The types of brain and spinal cord inflammation patches that occur in a precursor condition to multiple sclerosis help determine whether a person develops MS in the next 15 years, a British neurologist reported today.
He was referring to inflammation patches known as brain and spinal cord lesions in people who have clinically isolated syndrome, or CIS. Doctors classify a person as having CIS after they experience their first episode of neurologic symptoms stemming from inflammation or loss of the protective myelin coating around nerve cells. CIS often progresses to secondary progressive MS.
The study’s findings could help doctors do a better job of predicting whether CIS will turn into MS, Brownlee said.
The Paris conference, which started Oct. 25 and runs through Oct. 28, has attracted more than 9,000 MS scientists, doctors and others.
Brownlee’s study is one of the first to examine how early signs of CIS may influence the disease’s progression. His presentation was titled “New spinal cord and infratentorial lesions in early relapse-onset MS are predictive of secondary progressive disease course after 15 years.”
The study involved 164 CIS patients. Researchers used magnetic resonance imaging to look at their brains and spinal cords just after they received their diagnosis. Among them, 136 had follow-up scans after a year, and 121 follow-up scans after three years.
Brownlee’s team followed the patients for 15 years to see whether the types of lesions that CIS patients had when they received their diagnosis, and at one and three years, were associated with them developing relapsing MS, and later secondary progressive MS, or SPMS.
A key finding was that people with CIS who had more spinal cord lesions were at 4 1/2 times more likely to develop SPMS 15 years later than people with fewer lesions.
The research team also said a type of lesion known as a gadolinium-enhancing lesion increased by 1.7 times the chance that a CIS patient would develop SPMS, compared with those who had no such lesions. Gadolinium-enhancing lesions indicate that inflammation is ongoing.
At the start of the study, CIS patients who developed SPMS later “had more spinal lesions and showed a trend for more gadolinium-enhancing lesions,” Brownlee said.
Another finding was that new lesions in the spinal cord or lower parts of the brain a year after a CIS diagnosis increased by 5.7 to seven times the risk that a patient would develop SPMS within 15 years. Gadolinium-enhancing lesions doubled the risk.
The risk that new lesions would lead to SPMS soared three years after a CIS diagnosis. New spinal cord lesions made it 39 times more likely a CIS patient would develop SPMS, compared with a patient with no new lesions. CIS patients with both new spinal cord and new lower brain lesions at three years were at 53 percent higher risk of ending up with SPMS within 15 years.

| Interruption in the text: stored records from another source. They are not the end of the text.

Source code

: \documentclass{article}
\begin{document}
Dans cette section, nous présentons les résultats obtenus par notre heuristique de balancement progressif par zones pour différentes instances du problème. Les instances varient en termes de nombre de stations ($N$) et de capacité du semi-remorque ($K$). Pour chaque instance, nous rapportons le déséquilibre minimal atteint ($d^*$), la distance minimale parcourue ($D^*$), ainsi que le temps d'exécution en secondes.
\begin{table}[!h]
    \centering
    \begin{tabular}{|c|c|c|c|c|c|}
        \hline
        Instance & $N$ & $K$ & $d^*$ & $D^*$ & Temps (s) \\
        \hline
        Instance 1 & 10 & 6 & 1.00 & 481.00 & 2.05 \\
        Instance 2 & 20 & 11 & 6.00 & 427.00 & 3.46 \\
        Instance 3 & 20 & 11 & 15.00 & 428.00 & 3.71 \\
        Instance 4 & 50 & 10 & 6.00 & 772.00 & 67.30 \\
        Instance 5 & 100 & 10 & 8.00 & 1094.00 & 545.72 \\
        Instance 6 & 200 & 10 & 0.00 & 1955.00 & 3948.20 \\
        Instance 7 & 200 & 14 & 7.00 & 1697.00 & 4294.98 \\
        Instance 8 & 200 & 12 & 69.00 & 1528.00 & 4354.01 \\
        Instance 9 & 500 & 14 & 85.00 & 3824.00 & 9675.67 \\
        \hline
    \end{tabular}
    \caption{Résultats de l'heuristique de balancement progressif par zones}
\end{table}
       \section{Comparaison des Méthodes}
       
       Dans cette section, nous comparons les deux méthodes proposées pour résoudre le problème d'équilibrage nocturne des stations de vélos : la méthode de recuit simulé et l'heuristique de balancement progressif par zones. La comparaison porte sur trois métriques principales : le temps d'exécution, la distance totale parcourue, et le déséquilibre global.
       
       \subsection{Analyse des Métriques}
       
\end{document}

In contrast, people with no new lesions in their spinal cord and lower parts of the brain had only a 0.9 percent risk of developing SPMS 15 years later.
“Patients who remained CIS at 15 years had mostly normal [MRI] scans,” Brownlee said.
The research team also examined lesions in the upper part of CIS patients’ brains — above the cerebellum — along with their brain volume and cervical spinal cord cross-sectional area. They found no link between changes in these measurements after one and three years and the risk of a CIS patient developing SPMS.
The bottom line was that an accumulation of lesions in the spinal cord and lower brain regions appears to drive disease progression — a point that physicians should consider when trying to predict whether their patients will develop MS, the team said.
“Brain atrophy did not appear to differ greatly between the groups, but spinal cord atrophy was more severe,” Brownlee added, emphasizing the need for spinal cord MRIs in CIS patients.